- [DIRECTIONS]:
Although the records contain pictures, the copy should leave them out and match everything else exactly.
━━━━━━━━━━━━━━━━
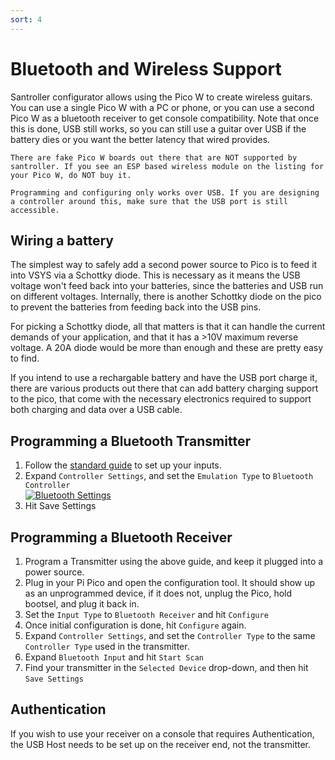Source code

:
 ```yaml
---
sort: 4
---
```

# Bluetooth and Wireless Support
Santroller configurator allows using the Pico W to create wireless guitars. You can use a single Pico W with a PC or phone, or you can use a second Pico W as a bluetooth receiver to get console compatibility.
Note that once this is done, USB still works, so you can still use a guitar over USB if the battery dies or you want the better latency that wired provides.

```danger
There are fake Pico W boards out there that are NOT supported by santroller. If you see an ESP based wireless module on the listing for your Pico W, do NOT buy it.
```

```danger
Programming and configuring only works over USB. If you are designing a controller around this, make sure that the USB port is still accessible.
```

## Wiring a battery
The simplest way to safely add a second power source to Pico is to feed it into VSYS via a Schottky diode.
This is necessary as it means the USB voltage won't feed back into your batteries, since the batteries and USB run on different voltages. 
Internally, there is another Schottky diode on the pico to prevent the batteries from feeding back into the USB pins.

For picking a Schottky diode, all that matters is that it can handle the current demands of your application, and that it has a >10V maximum reverse voltage. A 20A diode would be more than enough and these are pretty easy to find.

If you intend to use a rechargable battery and have the USB port charge it, there are various products out there that can add battery charging support to the pico, that come with the necessary electronics required to support both charging and data over a USB cable.

## Programming a Bluetooth Transmitter
1. Follow the [standard guide](using.html) to set up your inputs.
1. Expand `Controller Settings`, and set the `Emulation Type` to `Bluetooth Controller`    
  [![Bluetooth Settings](/assets/images/bluetooth-transmitter.png)](/assets/images/bluetooth-transmitter.png)
2. Hit Save Settings

## Programming a Bluetooth Receiver
1. Program a Transmitter using the above guide, and keep it plugged into a power source.
2. Plug in your Pi Pico and open the configuration tool. It should show up as an unprogrammed device, if it does not, unplug the Pico, hold bootsel, and plug it back in.
3. Set the `Input Type` to `Bluetooth Receiver` and hit `Configure`
4. Once initial configuration is done, hit `Configure` again.
5. Expand `Controller Settings`, and set the `Controller Type` to the same `Controller Type` used in the transmitter.
6. Expand `Bluetooth Input` and hit `Start Scan`
7. Find your transmitter in the `Selected Device` drop-down, and then hit `Save Settings`

## Authentication
If you wish to use your receiver on a console that requires Authentication, the USB Host needs to be set up on the receiver end, not the transmitter.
━━━━━━━━━━━━━━━━
- [EXERCISE RESULT]:
Source code

:
 ```yaml
---
sort: 4
---
```

# Bluetooth and Wireless Support
Santroller configurator allows using the Pico W to create wireless guitars. You can use a single Pico W with a PC or phone, or you can use a second Pico W as a bluetooth receiver to get console compatibility.
Note that once this is done, USB still works, so you can still use a guitar over USB if the battery dies or you want the better latency that wired provides.

```danger
There are fake Pico W boards out there that are NOT supported by santroller. If you see an ESP based wireless module on the listing for your Pico W, do NOT buy it.
```

```danger
Programming and configuring only works over USB. If you are designing a controller around this, make sure that the USB port is still accessible.
```

## Wiring a battery
The simplest way to safely add a second power source to Pico is to feed it into VSYS via a Schottky diode.
This is necessary as it means the USB voltage won't feed back into your batteries, since the batteries and USB run on different voltages. 
Internally, there is another Schottky diode on the pico to prevent the batteries from feeding back into the USB pins.

For picking a Schottky diode, all that matters is that it can handle the current demands of your application, and that it has a >10V maximum reverse voltage. A 20A diode would be more than enough and these are pretty easy to find.

If you intend to use a rechargable battery and have the USB port charge it, there are various products out there that can add battery charging support to the pico, that come with the necessary electronics required to support both charging and data over a USB cable.

## Programming a Bluetooth Transmitter
1. Follow the [standard guide](using.html) to set up your inputs.
1. Expand `Controller Settings`, and set the `Emulation Type` to `Bluetooth Controller`    
  [![Bluetooth Settings](/assets/images/bluetooth-transmitter.png)](/assets/images/bluetooth-transmitter.png)
2. Hit Save Settings

## Programming a Bluetooth Receiver
1. Program a Transmitter using the above guide, and keep it plugged into a power source.
2. Plug in your Pi Pico and open the configuration tool. It should show up as an unprogrammed device, if it does not, unplug the Pico, hold bootsel, and plug it back in.
3. Set the `Input Type` to `Bluetooth Receiver` and hit `Configure`
4. Once initial configuration is done, hit `Configure` again.
5. Expand `Controller Settings`, and set the `Controller Type` to the same `Controller Type` used in the transmitter.
6. Expand `Bluetooth Input` and hit `Start Scan`
7. Find your transmitter in the `Selected Device` drop-down, and then hit `Save Settings`

## Authentication
If you wish to use your receiver on a console that requires Authentication, the USB Host needs to be set up on the receiver end, not the transmitter.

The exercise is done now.